Thinking About Stats



Most RPGs use stats. They're usually the first thing you do when creating a character and so common that you don't even think about it. When I stop and consider the role stats play in the fabric of an RPG it breaks down to three main things:

Stats are important as benchmarks.
Stats connect a character to the game's world by providing a context for how their skills and abilities fit into that world. RPGs are about having fun while interacting with a fictional world, and stats are the reference point that helps you determine what shape that interaction takes. They guide how your character might face a problem, what sort of solution they would come up with, and how well it would work.

Stats should be random.
Rolling for your character's stats creates challenges for them and sets them up to develop through play. If you wanted to play a wizard but rolled a low INT you have a choice: Reroll your stats until you get a set of numbers you like, or use the low INT and run with it. Be a sadsack wizard who's questing to become more powerful and focus on raising that stat throughout the game. Those decisions can't really come up if you use a non-random method like point buy to generate your stats. Randomness creates more interesting options to play with.

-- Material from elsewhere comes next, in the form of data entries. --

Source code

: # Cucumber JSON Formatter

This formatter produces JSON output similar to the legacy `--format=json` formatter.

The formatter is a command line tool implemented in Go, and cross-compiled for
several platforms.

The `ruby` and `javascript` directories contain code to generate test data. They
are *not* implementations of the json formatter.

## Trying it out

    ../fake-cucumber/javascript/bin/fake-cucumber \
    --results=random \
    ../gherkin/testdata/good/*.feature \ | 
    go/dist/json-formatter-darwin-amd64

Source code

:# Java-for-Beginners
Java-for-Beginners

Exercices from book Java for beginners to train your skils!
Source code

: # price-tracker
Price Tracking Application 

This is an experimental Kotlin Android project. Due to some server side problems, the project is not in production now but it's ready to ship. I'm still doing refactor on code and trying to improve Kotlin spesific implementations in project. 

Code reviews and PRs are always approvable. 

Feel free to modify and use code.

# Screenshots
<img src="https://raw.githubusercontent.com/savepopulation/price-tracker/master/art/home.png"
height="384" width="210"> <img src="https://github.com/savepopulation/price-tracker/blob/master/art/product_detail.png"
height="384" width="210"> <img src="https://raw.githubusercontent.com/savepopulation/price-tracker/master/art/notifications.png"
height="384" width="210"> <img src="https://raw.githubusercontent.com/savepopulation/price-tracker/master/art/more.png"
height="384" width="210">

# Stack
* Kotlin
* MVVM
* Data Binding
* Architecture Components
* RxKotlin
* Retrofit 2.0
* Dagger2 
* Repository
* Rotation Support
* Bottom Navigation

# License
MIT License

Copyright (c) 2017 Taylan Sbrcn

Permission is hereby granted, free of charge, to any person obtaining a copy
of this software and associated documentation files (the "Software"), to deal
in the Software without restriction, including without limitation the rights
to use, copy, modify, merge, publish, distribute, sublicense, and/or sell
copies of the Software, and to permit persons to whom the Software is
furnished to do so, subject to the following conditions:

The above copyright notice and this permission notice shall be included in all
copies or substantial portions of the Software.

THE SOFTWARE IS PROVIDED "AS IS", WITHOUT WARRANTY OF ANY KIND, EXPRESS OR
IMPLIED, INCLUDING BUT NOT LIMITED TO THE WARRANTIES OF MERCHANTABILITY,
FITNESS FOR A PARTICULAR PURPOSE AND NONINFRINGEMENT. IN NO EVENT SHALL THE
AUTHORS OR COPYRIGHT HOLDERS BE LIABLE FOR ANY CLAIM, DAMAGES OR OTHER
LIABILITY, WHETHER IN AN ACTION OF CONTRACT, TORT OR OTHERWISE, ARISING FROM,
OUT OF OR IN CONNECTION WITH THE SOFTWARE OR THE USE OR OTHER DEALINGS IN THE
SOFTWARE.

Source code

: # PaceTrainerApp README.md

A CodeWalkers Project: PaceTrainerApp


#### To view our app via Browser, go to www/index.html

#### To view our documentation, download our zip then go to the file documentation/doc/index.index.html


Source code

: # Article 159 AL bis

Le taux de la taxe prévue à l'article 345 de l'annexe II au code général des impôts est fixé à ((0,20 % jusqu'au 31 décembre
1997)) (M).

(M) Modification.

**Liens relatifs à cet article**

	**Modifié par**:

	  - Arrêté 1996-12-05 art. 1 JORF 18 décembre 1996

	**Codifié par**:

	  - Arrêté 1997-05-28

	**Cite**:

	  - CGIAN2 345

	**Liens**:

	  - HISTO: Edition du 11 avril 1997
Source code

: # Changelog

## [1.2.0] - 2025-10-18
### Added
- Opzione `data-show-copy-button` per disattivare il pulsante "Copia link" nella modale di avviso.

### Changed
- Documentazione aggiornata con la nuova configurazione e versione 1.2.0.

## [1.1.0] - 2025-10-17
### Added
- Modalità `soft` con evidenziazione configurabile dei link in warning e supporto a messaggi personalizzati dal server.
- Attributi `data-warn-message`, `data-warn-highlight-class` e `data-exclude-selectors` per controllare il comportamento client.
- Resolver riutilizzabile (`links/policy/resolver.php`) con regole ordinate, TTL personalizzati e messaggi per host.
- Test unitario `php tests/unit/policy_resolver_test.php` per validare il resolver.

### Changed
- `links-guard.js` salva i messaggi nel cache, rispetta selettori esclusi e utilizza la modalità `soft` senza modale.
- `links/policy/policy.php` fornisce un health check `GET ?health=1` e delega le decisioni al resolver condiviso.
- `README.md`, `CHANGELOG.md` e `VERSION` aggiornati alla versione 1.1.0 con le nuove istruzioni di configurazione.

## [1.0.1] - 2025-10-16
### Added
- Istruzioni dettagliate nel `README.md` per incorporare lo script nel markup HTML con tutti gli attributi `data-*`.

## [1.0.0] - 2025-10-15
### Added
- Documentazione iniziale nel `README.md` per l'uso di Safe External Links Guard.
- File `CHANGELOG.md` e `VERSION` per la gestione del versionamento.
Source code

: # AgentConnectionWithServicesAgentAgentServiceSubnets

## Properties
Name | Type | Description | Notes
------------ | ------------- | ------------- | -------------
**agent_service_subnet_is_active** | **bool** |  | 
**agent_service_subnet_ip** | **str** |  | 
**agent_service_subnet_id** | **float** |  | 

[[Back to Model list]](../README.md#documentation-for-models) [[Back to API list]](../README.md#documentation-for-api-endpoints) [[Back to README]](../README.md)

Higher stats aren't better.
Most folks assume players will choose higher stats for their characters if given the opportunity and that higher equals better, but high stats can be boring. Taking risks is part of playing games and where's the risk when you know your rolls will succeed because of your good stats? It's usually more fun to have a solidly mediocre statline and let RP carry the game, abysmally low stats the require extreme cleverness, or a wildly inconsistent assortment of high and low than it is to have high stats across the board.